Thursday, 25 April 2013

Preventing Malaria in Sierra Leone

In this blog post, Dr. Suzanne Howell, volunteer at the Kambia District Hospital, Sierra Leone, for The Kambia Appeal, shares her experience of treating children with Malaria.

The Kambia Appeal, which received a grant under THET's Health Partnership Scheme, aims to send 30 long-term, UK health worker volunteers to Kambia to improve health outcomes and quality of healthcare delivery within the Kambia District.

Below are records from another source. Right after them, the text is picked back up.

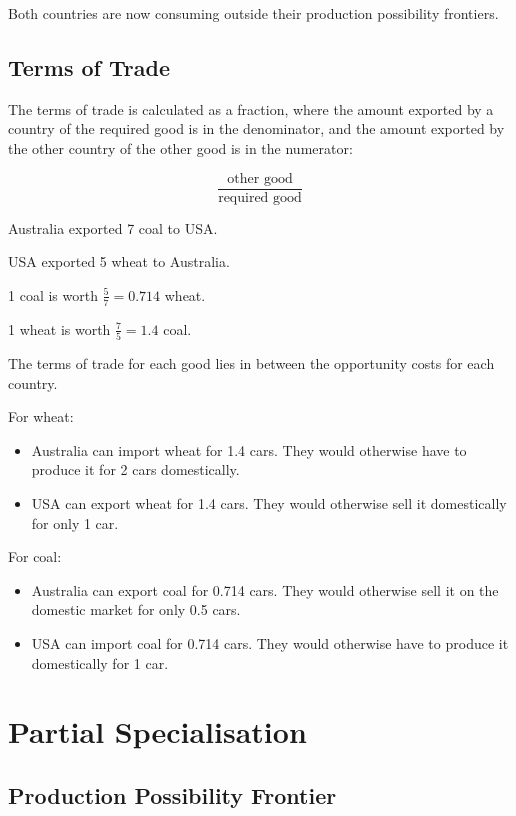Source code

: \documentclass[a4paper,11pt]{article}
\begin{document}
Both countries are now consuming outside their production possibility frontiers.


\subsection{Terms of Trade}

The terms of trade is calculated as a fraction, where the amount exported by a
country of the required good is in the denominator, and the amount exported by
the other country of the other good is in the numerator:

$$
\frac{\text{other good}}{\text{required good}}
$$

Australia exported 7 coal to USA.

USA exported 5 wheat to Australia.

1 coal is worth $\frac{5}{7} = 0.714$ wheat.

1 wheat is worth $\frac{7}{5} = 1.4$ coal.

The terms of trade for each good lies in between the opportunity costs for each
country.

For wheat:

\begin{itemize}
\item Australia can import wheat for 1.4 cars. They would otherwise have to
produce it for 2 cars domestically.
\item USA can export wheat for 1.4 cars. They would otherwise sell it
domestically for only 1 car.
\end{itemize}

For coal:

\begin{itemize}
\item Australia can export coal for 0.714 cars. They would otherwise sell it on
the domestic market for only 0.5 cars.
\item USA can import coal for 0.714 cars. They would otherwise have to produce
it domestically for 1 car.
\end{itemize}




\section{Partial Specialisation}

\subsection{Production Possibility Frontier}
\end{document}
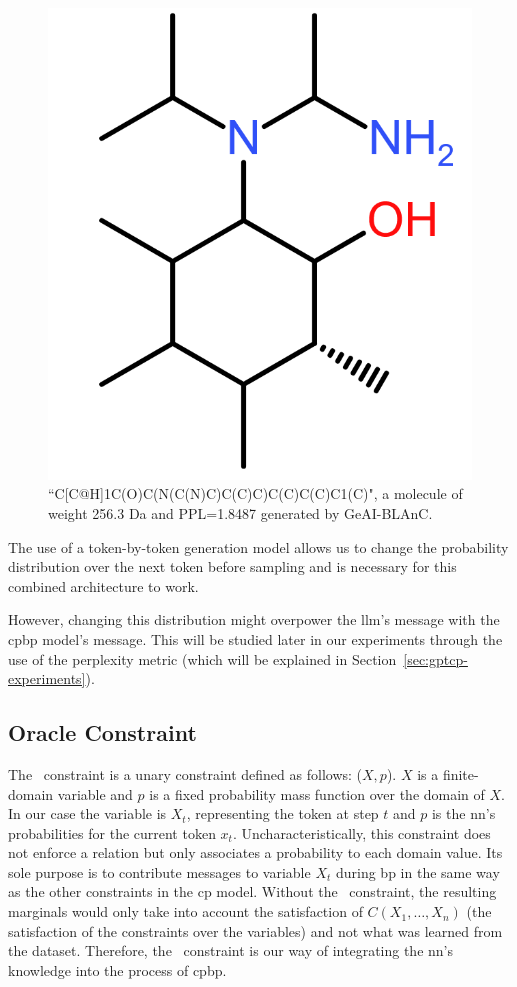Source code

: \documentclass[../Document.tex]{subfiles}
\begin{document}
\begin{figure}[t]
    \centering
    \includegraphics[width=0.25\columnwidth]
    {images/example_molecule.png}
    \caption{``C[C@H]1C(O)C(N(C(N)C)C(C)C)C(C)C(C)C1(C)", a molecule of weight  256.3 Da and PPL=1.8487
    generated by GeAI-BLAnC.} %
    \label{fig:combined-model-molecule}
\end{figure}

The use of a token-by-token generation model allows us to change the probability distribution over the next token before sampling and is necessary for this combined architecture to work.

However, changing this distribution might overpower the \gls{llm}'s message with the \gls{cpbp} model's message. This will be studied later in our experiments through the use of the perplexity metric (which will be explained in Section~\ref{sec:gptcp-experiments}).


\subsection{Oracle Constraint}
\label{sec:oracle-constraint}
The \oracle\ constraint is a unary constraint defined as follows: \oracle($X,p$). $X$ is a finite-domain variable and $p$ is a fixed probability mass function over the domain of $X$.
In our case the variable is $X_t$, representing the token at step $t$ and $p$ is the \gls{nn}'s probabilities for the current token $x_t$.
Uncharacteristically, this constraint does not enforce a relation but only associates a probability to each domain value.
Its sole purpose is to contribute messages to variable $X_t$ during \gls{bp} in the same way as the other constraints in the \gls{cp} model.
Without the \oracle\ constraint, the resulting marginals would only take into account the satisfaction of $C(X_1,\ldots,X_n)$ (\ie the satisfaction of the constraints over the variables) and not what was learned from the dataset.
Therefore, the \oracle\ constraint is our way of integrating the \gls{nn}'s knowledge into the process of \gls{cpbp}.
\end{document}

Preventing Malaria in Sierra Leone

I was working in the northern province of Sierra Leone for the last 6 months as a volunteer for The Kambia Appeal, and dutifully took my antimalarial tablets everyday as instructed.  For the majority of the people in this part of the world malaria isn't just the annoyance of taking a daily pill, it's the reason you have extra children.  I arrived in the middle of the rainy season in Kambia District when malaria was at a peak. Young children were being admitted to the ward in great numbers and dying on a near daily basis just in this small area.  It was very distressing to see these little ones arrive so sick, but such a joy to see the effects that a few medical supplies and the simple care of incredibly hard working nurses can make.  Unfortunately, children can deteriorate very rapidly and mothers went to unimaginable lengths to try to save their children, but everything is against them getting to hospital in time.

Through the shared sadness with these families, the local hospital staff and I were encouraged to promote simple malaria prevention education, so that families would know how to prevent the deaths of more beautiful children and present a united message that malaria does not need to be a way of life. The parents who care so much for their kids have a huge role to play in stopping this disease.